Thursday, February 19, 2015

My time as a comic book superhero





For at least a little while there, I lived in a comic book.

My friend Dorkland runs a blog centered around tabletop role play gaming (RPG). Yes, things like Dungeons & Dragons. To the uninitiated, that's the only game of the sort. While it is indeed the biggest and perhaps the most popular, it's far from the only one. There are a multitude of games in a multitude of genres, including science fiction and superheroes.

My most treasured times playing such games fall in that latter category in undergrad. Recently, Dorkland uploaded a blog post on those days as he was involved in them both as player and referee. His post has prompted me to reflect on that effulgent era.

I took to the game quickly, given that the majority of my formative years were spent reading both Marvel and DC Comics, not to mention that DC's "Death in the Family" publicity stunt managed to suck me back into the art form just as I started college. Combine that with the pre-requisite early geek years of playing D&D and I already had at least my feet wet in the RPG pool. So when my good friends asked me to play, I embraced it without looking back.

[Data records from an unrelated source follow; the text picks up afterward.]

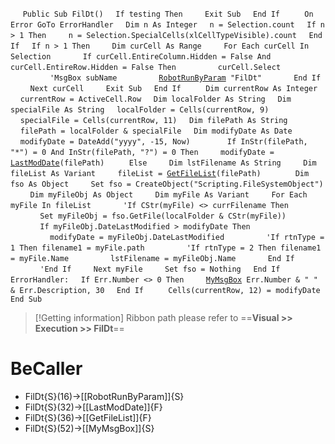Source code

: &nbsp;&nbsp;&nbsp;&nbsp;
`Public Sub FilDt()`
&nbsp;&nbsp;&nbsp;&nbsp;`If testing Then`
&nbsp;&nbsp;&nbsp;&nbsp;&nbsp;&nbsp;&nbsp;&nbsp;`Exit Sub`
&nbsp;&nbsp;&nbsp;&nbsp;`End If`
&nbsp;&nbsp;&nbsp;&nbsp;
&nbsp;&nbsp;&nbsp;&nbsp;`On Error GoTo ErrorHandler`
&nbsp;&nbsp;&nbsp;&nbsp;`Dim n As Integer`
&nbsp;&nbsp;&nbsp;&nbsp;`n = Selection.count`
&nbsp;&nbsp;&nbsp;&nbsp;`If n > 1 Then`
&nbsp;&nbsp;&nbsp;&nbsp;&nbsp;&nbsp;&nbsp;&nbsp;`n = Selection.SpecialCells(xlCellTypeVisible).count`
&nbsp;&nbsp;&nbsp;&nbsp;`End If`
&nbsp;&nbsp;&nbsp;&nbsp;`If n > 1 Then`
&nbsp;&nbsp;&nbsp;&nbsp;&nbsp;&nbsp;&nbsp;&nbsp;`Dim curCell As Range`
&nbsp;&nbsp;&nbsp;&nbsp;&nbsp;&nbsp;&nbsp;&nbsp;`For Each curCell In Selection`
&nbsp;&nbsp;&nbsp;&nbsp;&nbsp;&nbsp;&nbsp;&nbsp;&nbsp;&nbsp;&nbsp;&nbsp;`If curCell.EntireColumn.Hidden = False And curCell.EntireRow.Hidden = False Then`
&nbsp;&nbsp;&nbsp;&nbsp;&nbsp;&nbsp;&nbsp;&nbsp;&nbsp;&nbsp;&nbsp;&nbsp;&nbsp;&nbsp;&nbsp;&nbsp;`curCell.Select`
&nbsp;&nbsp;&nbsp;&nbsp;&nbsp;&nbsp;&nbsp;&nbsp;&nbsp;&nbsp;&nbsp;&nbsp;&nbsp;&nbsp;&nbsp;&nbsp;`'MsgBox subName`
&nbsp;&nbsp;&nbsp;&nbsp;&nbsp;&nbsp;&nbsp;&nbsp;&nbsp;&nbsp;&nbsp;&nbsp;&nbsp;&nbsp;&nbsp;&nbsp;[`RobotRunByParam`](RobotRunByParam)` "FilDt"`
&nbsp;&nbsp;&nbsp;&nbsp;&nbsp;&nbsp;&nbsp;&nbsp;&nbsp;&nbsp;&nbsp;&nbsp;`End If`
&nbsp;&nbsp;&nbsp;&nbsp;&nbsp;&nbsp;&nbsp;&nbsp;`Next curCell`
&nbsp;&nbsp;&nbsp;&nbsp;&nbsp;&nbsp;&nbsp;&nbsp;`Exit Sub`
&nbsp;&nbsp;&nbsp;&nbsp;`End If`
&nbsp;&nbsp;&nbsp;&nbsp;
&nbsp;&nbsp;&nbsp;&nbsp;`Dim currentRow As Integer`
&nbsp;&nbsp;&nbsp;&nbsp;`currentRow = ActiveCell.Row`
&nbsp;&nbsp;&nbsp;&nbsp;`Dim localFolder As String`
&nbsp;&nbsp;&nbsp;&nbsp;`Dim specialFile As String`
&nbsp;&nbsp;&nbsp;&nbsp;`localFolder = Cells(currentRow, 9)`
&nbsp;&nbsp;&nbsp;&nbsp;`specialFile = Cells(currentRow, 11)`
&nbsp;&nbsp;&nbsp;&nbsp;`Dim filePath As String`
&nbsp;&nbsp;&nbsp;&nbsp;`filePath = localFolder & specialFile`
&nbsp;&nbsp;&nbsp;&nbsp;`Dim modifyDate As Date`
&nbsp;&nbsp;&nbsp;&nbsp;`modifyDate = DateAdd("yyyy", -15, Now)`
&nbsp;&nbsp;&nbsp;&nbsp;
&nbsp;&nbsp;&nbsp;&nbsp;
&nbsp;&nbsp;&nbsp;&nbsp;`If InStr(filePath, "*") = 0 And InStr(filePath, "?") = 0 Then`
&nbsp;&nbsp;&nbsp;&nbsp;&nbsp;&nbsp;&nbsp;&nbsp;`modifyDate = `[`LastModDate`](LastModDate)`(filePath)`
&nbsp;&nbsp;&nbsp;&nbsp;
&nbsp;&nbsp;&nbsp;&nbsp;`Else`
&nbsp;&nbsp;&nbsp;&nbsp;&nbsp;&nbsp;&nbsp;&nbsp;`Dim lstFilename As String`
&nbsp;&nbsp;&nbsp;&nbsp;&nbsp;&nbsp;&nbsp;&nbsp;`Dim fileList As Variant`
&nbsp;&nbsp;&nbsp;&nbsp;&nbsp;&nbsp;&nbsp;&nbsp;`fileList = `[`GetFileList`](GetFileList)`(filePath)`
&nbsp;&nbsp;&nbsp;&nbsp;
&nbsp;&nbsp;&nbsp;&nbsp;&nbsp;&nbsp;&nbsp;&nbsp;`Dim fso As Object`
&nbsp;&nbsp;&nbsp;&nbsp;&nbsp;&nbsp;&nbsp;&nbsp;`Set fso = CreateObject("Scripting.FileSystemObject")`
&nbsp;&nbsp;&nbsp;&nbsp;&nbsp;&nbsp;&nbsp;&nbsp;`Dim myFileObj As Object`
&nbsp;&nbsp;&nbsp;&nbsp;&nbsp;&nbsp;&nbsp;&nbsp;`Dim myFile As Variant`
&nbsp;&nbsp;&nbsp;&nbsp;&nbsp;&nbsp;&nbsp;&nbsp;`For Each myFile In fileList`
&nbsp;&nbsp;&nbsp;&nbsp;&nbsp;&nbsp;&nbsp;&nbsp;&nbsp;&nbsp;&nbsp;&nbsp;`'If CStr(myFile) <> currFilename Then`
&nbsp;&nbsp;&nbsp;&nbsp;&nbsp;&nbsp;&nbsp;&nbsp;&nbsp;&nbsp;&nbsp;&nbsp;`Set myFileObj = fso.GetFile(localFolder & CStr(myFile))`
&nbsp;&nbsp;&nbsp;&nbsp;&nbsp;&nbsp;&nbsp;&nbsp;&nbsp;&nbsp;&nbsp;&nbsp;`If myFileObj.DateLastModified > modifyDate Then`
&nbsp;&nbsp;&nbsp;&nbsp;&nbsp;&nbsp;&nbsp;&nbsp;&nbsp;&nbsp;&nbsp;&nbsp;&nbsp;&nbsp;&nbsp;&nbsp;`modifyDate = myFileObj.DateLastModified`
&nbsp;&nbsp;&nbsp;&nbsp;&nbsp;&nbsp;&nbsp;&nbsp;&nbsp;&nbsp;&nbsp;&nbsp;&nbsp;&nbsp;&nbsp;&nbsp;`'If rtnType = 1 Then filename1 = myFile.path`
&nbsp;&nbsp;&nbsp;&nbsp;&nbsp;&nbsp;&nbsp;&nbsp;&nbsp;&nbsp;&nbsp;&nbsp;&nbsp;&nbsp;&nbsp;&nbsp;`'If rtnType = 2 Then filename1 = myFile.Name`
&nbsp;&nbsp;&nbsp;&nbsp;&nbsp;&nbsp;&nbsp;&nbsp;&nbsp;&nbsp;&nbsp;&nbsp;&nbsp;&nbsp;&nbsp;&nbsp;`lstFilename = myFileObj.Name`
&nbsp;&nbsp;&nbsp;&nbsp;&nbsp;&nbsp;&nbsp;&nbsp;&nbsp;&nbsp;&nbsp;&nbsp;`End If`
&nbsp;&nbsp;&nbsp;&nbsp;&nbsp;&nbsp;&nbsp;&nbsp;&nbsp;&nbsp;&nbsp;&nbsp;`'End If`
&nbsp;&nbsp;&nbsp;&nbsp;&nbsp;&nbsp;&nbsp;&nbsp;`Next myFile`
&nbsp;&nbsp;&nbsp;&nbsp;&nbsp;&nbsp;&nbsp;&nbsp;`Set fso = Nothing`
&nbsp;&nbsp;&nbsp;&nbsp;`End If`
&nbsp;&nbsp;&nbsp;&nbsp;
`ErrorHandler:`
&nbsp;&nbsp;&nbsp;&nbsp;`If Err.Number <> 0 Then`
&nbsp;&nbsp;&nbsp;&nbsp;&nbsp;&nbsp;&nbsp;&nbsp;[`MyMsgBox`](MyMsgBox)` Err.Number & " " & Err.Description, 30`
&nbsp;&nbsp;&nbsp;&nbsp;`End If`
&nbsp;&nbsp;&nbsp;&nbsp;
&nbsp;&nbsp;&nbsp;&nbsp;`Cells(currentRow, 12) = modifyDate`
`End Sub`


> [!Getting information]
> Ribbon path please refer to ==**Visual >> Execution >> FilDt**==


# BeCaller
- FilDt{S}(16)->[[RobotRunByParam]]{S}
- FilDt{S}(32)->[[LastModDate]]{F}
- FilDt{S}(36)->[[GetFileList]]{F}
- FilDt{S}(52)->[[MyMsgBox]]{S}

We were a team of superheroes set in the universe of Marvel Comics. We called ourselves "Murphy's Law" after the axiom of "Whatever can go wrong, will." Seemed to fit us in many ways. In our eyes we were on par with the mighty Avengers. In reality, we were more like the Giffen/DeMatteis run on Justice League America.





Here is the roster as I remember it:

Real American: He was the requisite "strong guy." Super-strength and utter invulnerability. He was ultra-conservative, based I am told in part on the character of Golden Boy from the Wildcards series of novels. Funny thing about that? Armando played the character and he is far from a conservative. For him, it was just fun to play someone the total opposite of his real life personality.

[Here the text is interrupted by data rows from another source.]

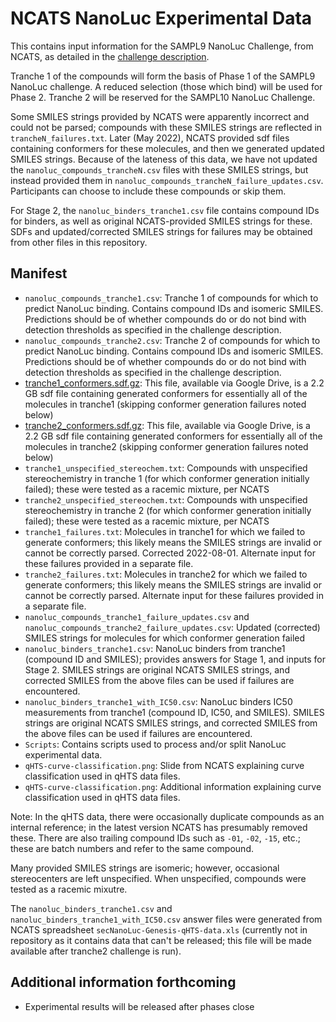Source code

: # NCATS NanoLuc Experimental Data

This contains input information for the SAMPL9 NanoLuc Challenge, from NCATS, as detailed in the [challenge description](../README.md).

Tranche 1 of the compounds will form the basis of Phase 1 of the SAMPL9 NanoLuc challenge. A reduced selection (those which bind) will be used for Phase 2. Tranche 2 will be reserved for the SAMPL10 NanoLuc Challenge.

Some SMILES strings provided by NCATS were apparently incorrect and could not be parsed; compounds with these SMILES strings are reflected in `trancheN_failures.txt`. Later (May 2022), NCATS provided sdf files containing conformers for these molecules, and then we generated updated SMILES strings. Because of the lateness of this data, we have not updated the `nanoluc_compounds_trancheN.csv` files with these SMILES strings, but instead provided them in `nanoluc_compounds_trancheN_failure_updates.csv`. Participants can choose to include these compounds or skip them.

For Stage 2, the `nanoluc_binders_tranche1.csv` file contains compound IDs for binders, as well as original NCATS-provided SMILES strings for these. SDFs and updated/corrected SMILES strings for failures may be obtained from other files in this repository.

## Manifest
- `nanoluc_compounds_tranche1.csv`: Tranche 1 of compounds for which to predict NanoLuc binding. Contains compound IDs and isomeric SMILES. Predictions should be of whether compounds do or do not bind with detection thresholds as specified in the challenge description.
- `nanoluc_compounds_tranche2.csv`: Tranche 2 of compounds for which to predict NanoLuc binding. Contains compound IDs and isomeric SMILES. Predictions should be of whether compounds do or do not bind with detection thresholds as specified in the challenge description.
- [tranche1_conformers.sdf.gz](https://drive.google.com/file/d/1ki7Y8BgmrsbVqhsd2A6HPqnytLZDLFsk/view?usp=sharing): This file, available via Google Drive, is a 2.2 GB sdf file containing generated conformers for essentially all of the molecules in tranche1 (skipping conformer generation failures noted below)
- [tranche2_conformers.sdf.gz](https://drive.google.com/file/d/1kl6Nl9_5gq4YwKH2GQ93jXc4fkqdMtFz/view?usp=sharing): This file, available via Google Drive, is a 2.2 GB sdf file containing generated conformers for essentially all of the molecules in tranche2 (skipping conformer generation failures noted below)
- `tranche1_unspecified_stereochem.txt`: Compounds with unspecified stereochemistry in tranche 1 (for which conformer generation initially failed); these were tested as a racemic mixture, per NCATS
- `tranche2_unspecified_stereochem.txt`: Compounds with unspecified stereochemistry in tranche 2 (for which conformer generation initially failed); these were tested as a racemic mixture, per NCATS
- `tranche1_failures.txt`: Molecules in tranche1 for which we failed to generate conformers; this likely means the SMILES strings are invalid or cannot be correctly parsed. Corrected 2022-08-01. Alternate input for these failures provided in a separate file.
- `tranche2_failures.txt`: Molecules in tranche2 for which we failed to generate conformers; this likely means the SMILES strings are invalid or cannot be correctly parsed. Alternate input for these failures provided in a separate file.
- `nanoluc_compounds_tranche1_failure_updates.csv` and `nanoluc_compounds_tranche2_failure_updates.csv`: Updated (corrected) SMILES strings for molecules for which conformer generation failed
- `nanoluc_binders_tranche1.csv`: NanoLuc binders from tranche1 (compound ID and SMILES); provides answers for Stage 1, and inputs for Stage 2. SMILES strings are original NCATS SMILES strings, and corrected SMILES from the above files can be used if failures are encountered. 
- `nanoluc_binders_tranche1_with_IC50.csv`: NanoLuc binders IC50 measurements from tranche1 (compound ID, IC50, and SMILES). SMILES strings are original NCATS SMILES strings, and corrected SMILES from the above files can be used if failures are encountered.
- `Scripts`: Contains scripts used to process and/or split NanoLuc experimental data. 
- `qHTS-curve-classification.png`: Slide from NCATS explaining curve classification used in qHTS data files.
- `qHTS-curve-classification.png`: Additional information explaining curve classification used in qHTS data files.

Note:
In the qHTS data, there were occasionally duplicate compounds as an internal reference; in the latest version NCATS has presumably removed these. There are also trailing compound IDs such as `-01`, `-02`, `-15`, etc.; these are batch numbers and refer to the same compound.

Many provided SMILES strings are isomeric; however, occasional stereocenters are left unspecified. When unspecified, compounds were tested as a racemic mixutre.

The `nanoluc_binders_tranche1.csv` and `nanoluc_binders_tranche1_with_IC50.csv` answer files were generated from NCATS spreadsheet `secNanoLuc-Genesis-qHTS-data.xls` (currently not in repository as it contains data that can't be released; this file will be made available after tranche2 challenge is run).

## Additional information forthcoming
- Experimental results will be released after phases close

Vixen: She was a cyborg from the future. I think. She didn't show up in too many of the comic book issues (meaning game sessions) that I appeared in, so I didn't really get to know the character that well. She was played by Dorkland (I think) and she married Real American.

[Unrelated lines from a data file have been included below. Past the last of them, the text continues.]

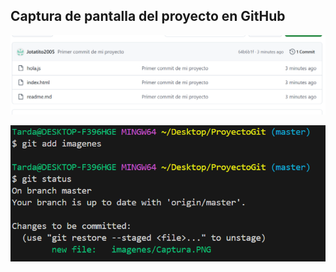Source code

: ## Captura de pantalla del proyecto en GitHub 
![algo](./imagenes/Captura.PNG "algo2")

![Imagen de el proyecto en GitHub](.\imagenes\Captura2.PNG)
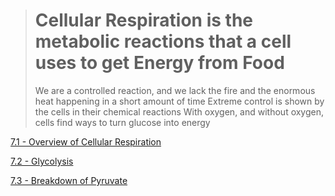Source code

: > # Cellular Respiration is the metabolic reactions that a cell uses to get Energy from Food
> We are a controlled reaction, and we lack the fire and the enormous heat happening in a short amount of time
> Extreme control is shown by the cells in their chemical reactions
> With oxygen, and without oxygen, cells find ways to turn glucose into energy

[7.1 - Overview of Cellular Respiration](https://github.com/MCBasterSheet/MCBasterSheet/blob/main/MCB150/pages/7.1%20-%20Overview%20of%20Cellular%20Respiration.md)

[7.2 - Glycolysis](https://github.com/MCBasterSheet/MCBasterSheet/blob/main/MCB150/pages/7.2%20-%20Glycolysis.md)

[7.3 - Breakdown of Pyruvate](https://github.com/MCBasterSheet/MCBasterSheet/blob/main/MCB150/pages/7.3%20-%20Breakdown%20of%20Pyruvate.md)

Ace: She was a young, mutant girl. Her only real power was the ability to fly. Dorkland played her as well.

Anarchy: Played by Ahab Pope, this guy was a punk in a bowler hat. He could also summon and project illusions from his own mind that were worse than any acid trip could manage.

Cicero: He was a former mercenary turned cyborg who looked and talked exactly like the actor Michael Ironsides. Bernard played him and gave the character a great deal of depth and history, not to mention an extensive rogue's gallery...as we will soon see.

Chelnov: This guy was the brainchild of Dr. Rich. Chelnov was a Russian exposed to extreme radiation (perhaps at Chernobyl, I don't remember.) This gave him the ability to run at extreme speeds. He could also throw radioactive boomerangs. Personality-wise, Chelnov was probably the closest to his real-life counterpart of all of us. There was also a pinch of Guy Gardener tossed in there, too.
If I'm incorrect on any of this, I will no doubt get a pedantic response.

Grey Mist: That was me. It was a character I inherited from another player who had transferred off campus but I'd to think I made Grey Mist my own. The character was an outgrowth of the Suicide Squad comic book, a thief and assassin from the Kali Cult that Ravan belonged to in that series. I took him more in the direction of a Storm Shadow homage ninja.







Along with that I added a secret identity, that of a global financier modeled somewhat on Richard Gere circa Pretty Woman. That last bit may be due to the fact we played the game in Armando's dorm room most of the time. He had a poster for said movie up on his wall.

As you might expect, our team of superheroes had many landscape-leveling fights with bad guys. These included a terrorist group known as Jihad (another spinoff from Suicide Squad) and our arch-nemesis, an omni-powerful plant being known as The Kale Man. Yeah he doesn't sound very threatening, but when Bernard rolled him up as one of Cicero's rogues gallery, the dice had other ideas. It sucked.

So did the ninja eggplant. But I digress...

Yes, there were many battles. But amid the mound of empty Coke cans and the swearing at my bad dice rolls, a few pretty incredible things happened.

We created characters with fully-formed personalities and breathed real life into them. They became extensions of ourselves, even if they were our diametric opposites as in the case of Real American. We became attached to them. I remember Armando being incensed when Bernard allowed his character Cicero to die so that he might play a new (and far less appeal IMHO) character. We felt as if we'd lost a friend.

Our adventures were legendary, even if only in our own minds. We still refer to happenings in those games as if they were real events we were a part of. In an existential sense, they were real.

More than anything, lifelong friendships were formed. Not bad for a game with dice.